The shaker-shaped bottle won't be available in Starbucks retail locations, only in bars and liquor stores. But Starbucks aims to capture the same clientele it lures into its cozy cafes. The key, says the company's green coffee quality director, Andrew Linnemann, is using the exact beans in its house blend: "It's a medium-bodied coffee with a nice balance of acidity and flavor." It's a shift from those bottled Frappuccinos and frozen treats Starbucks has put out in the past that needed a "roastier" flavor to cut through all the sweetness and cream. So, the liqueur should provide a more familiar experience for Starbucks fans looking to re-create their morning rituals even on a night out on the town.

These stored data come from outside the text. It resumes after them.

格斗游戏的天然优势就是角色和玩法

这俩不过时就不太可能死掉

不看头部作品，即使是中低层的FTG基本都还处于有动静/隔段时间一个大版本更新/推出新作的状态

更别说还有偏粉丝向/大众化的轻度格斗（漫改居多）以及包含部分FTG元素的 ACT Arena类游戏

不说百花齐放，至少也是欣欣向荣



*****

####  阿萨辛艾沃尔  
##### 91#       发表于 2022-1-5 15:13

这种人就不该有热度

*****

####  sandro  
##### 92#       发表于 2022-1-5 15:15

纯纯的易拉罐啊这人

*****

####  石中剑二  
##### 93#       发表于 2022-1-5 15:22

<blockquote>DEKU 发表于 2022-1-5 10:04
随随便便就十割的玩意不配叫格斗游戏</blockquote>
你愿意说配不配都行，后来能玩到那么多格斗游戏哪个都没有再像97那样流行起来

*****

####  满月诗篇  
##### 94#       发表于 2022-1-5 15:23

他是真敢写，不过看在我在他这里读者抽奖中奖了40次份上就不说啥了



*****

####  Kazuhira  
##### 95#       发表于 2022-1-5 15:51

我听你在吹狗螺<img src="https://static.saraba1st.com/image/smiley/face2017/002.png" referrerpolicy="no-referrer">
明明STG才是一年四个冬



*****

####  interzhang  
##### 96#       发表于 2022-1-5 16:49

Coffee clash. But when slurping a libation instead of a latte, can coffee drinkers really tell the difference between Starbucks brand and Kahlua, its cheaper ($16), well-known coffee liqueur counterpart? Actually, yes. In a blind taste test conducted by U.S. News, all 10 testers guessed the identity of the Starbucks drink--from the aroma, which is akin to sticking your head into a steaming cup of joe, and the taste, which one tester described as "like biting into chocolate-covered coffee beans." Testers with a sweet tooth, however, preferred Kahlua's less pungent flavor. "The Starbucks is more bitter, like coffee," opined one.

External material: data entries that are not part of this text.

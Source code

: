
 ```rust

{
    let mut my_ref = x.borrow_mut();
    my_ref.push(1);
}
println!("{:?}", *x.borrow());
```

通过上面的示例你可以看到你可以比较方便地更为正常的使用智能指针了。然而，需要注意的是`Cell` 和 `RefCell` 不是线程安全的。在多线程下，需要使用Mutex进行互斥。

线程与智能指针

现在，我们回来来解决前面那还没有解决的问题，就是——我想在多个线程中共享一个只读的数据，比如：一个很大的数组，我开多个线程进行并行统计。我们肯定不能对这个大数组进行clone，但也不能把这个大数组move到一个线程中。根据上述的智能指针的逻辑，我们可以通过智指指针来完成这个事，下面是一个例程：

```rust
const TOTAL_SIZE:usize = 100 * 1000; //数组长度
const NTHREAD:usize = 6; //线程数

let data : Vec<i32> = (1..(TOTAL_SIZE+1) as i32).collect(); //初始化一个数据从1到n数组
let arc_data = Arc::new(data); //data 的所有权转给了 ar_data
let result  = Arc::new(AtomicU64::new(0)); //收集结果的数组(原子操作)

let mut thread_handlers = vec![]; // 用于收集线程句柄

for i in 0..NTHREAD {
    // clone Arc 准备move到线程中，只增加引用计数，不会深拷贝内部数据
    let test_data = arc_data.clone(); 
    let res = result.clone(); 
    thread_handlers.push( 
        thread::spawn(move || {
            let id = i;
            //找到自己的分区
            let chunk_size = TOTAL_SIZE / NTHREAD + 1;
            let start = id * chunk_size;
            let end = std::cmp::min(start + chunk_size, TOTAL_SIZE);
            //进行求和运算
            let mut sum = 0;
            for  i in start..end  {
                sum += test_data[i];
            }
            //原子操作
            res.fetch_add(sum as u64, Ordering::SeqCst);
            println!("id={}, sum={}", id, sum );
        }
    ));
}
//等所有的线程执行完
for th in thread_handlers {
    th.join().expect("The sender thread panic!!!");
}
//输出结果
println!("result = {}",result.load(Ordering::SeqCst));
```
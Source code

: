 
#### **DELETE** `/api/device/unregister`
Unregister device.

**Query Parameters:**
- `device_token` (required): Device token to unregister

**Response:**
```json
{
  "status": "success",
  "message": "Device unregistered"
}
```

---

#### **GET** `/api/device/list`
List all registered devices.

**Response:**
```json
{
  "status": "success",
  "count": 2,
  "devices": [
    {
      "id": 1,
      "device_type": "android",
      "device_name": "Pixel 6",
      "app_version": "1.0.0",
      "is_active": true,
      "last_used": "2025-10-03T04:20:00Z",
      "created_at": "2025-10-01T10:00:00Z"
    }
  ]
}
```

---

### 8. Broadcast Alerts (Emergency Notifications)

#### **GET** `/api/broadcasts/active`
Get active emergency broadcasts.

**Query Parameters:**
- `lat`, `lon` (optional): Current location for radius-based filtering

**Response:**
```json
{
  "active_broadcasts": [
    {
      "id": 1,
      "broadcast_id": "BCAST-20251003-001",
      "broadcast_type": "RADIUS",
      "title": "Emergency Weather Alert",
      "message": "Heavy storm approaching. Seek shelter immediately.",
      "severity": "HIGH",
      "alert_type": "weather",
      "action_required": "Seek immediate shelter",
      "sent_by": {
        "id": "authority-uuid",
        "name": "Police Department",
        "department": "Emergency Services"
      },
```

After whipping up the drinks listed in the recipe booklet around the Starbucks bottleneck, all of the testers became believers. While coffee liqueur tends to conjure images of heavy winter beverages perfect for sitting by the fire, Starbucks tosses away that notion with the caffe fizz--one part Starbucks liqueur, one part vanilla rum, mixed with ginger ale. Our testers went wild over the pool-party-perfect punch, with one going so far as to deem it "gravity defying." A similar Kahlua concoction was also a hit but proved slightly heavier. In a face-off between white russians mixed with Kahlua and Starbucks brand, the latter won over the coffee lovers with its Frappuccino-ish taste (although everybody still liked the classic kind mixed with Kahlua).
If Starbucks does manage to succeed in the booze biz, we can't wait until bartenders start fielding orders for venti martinis and decaf skim shooters.
This story appears in the March 14, 2005 print edition of U.S. News & World Report.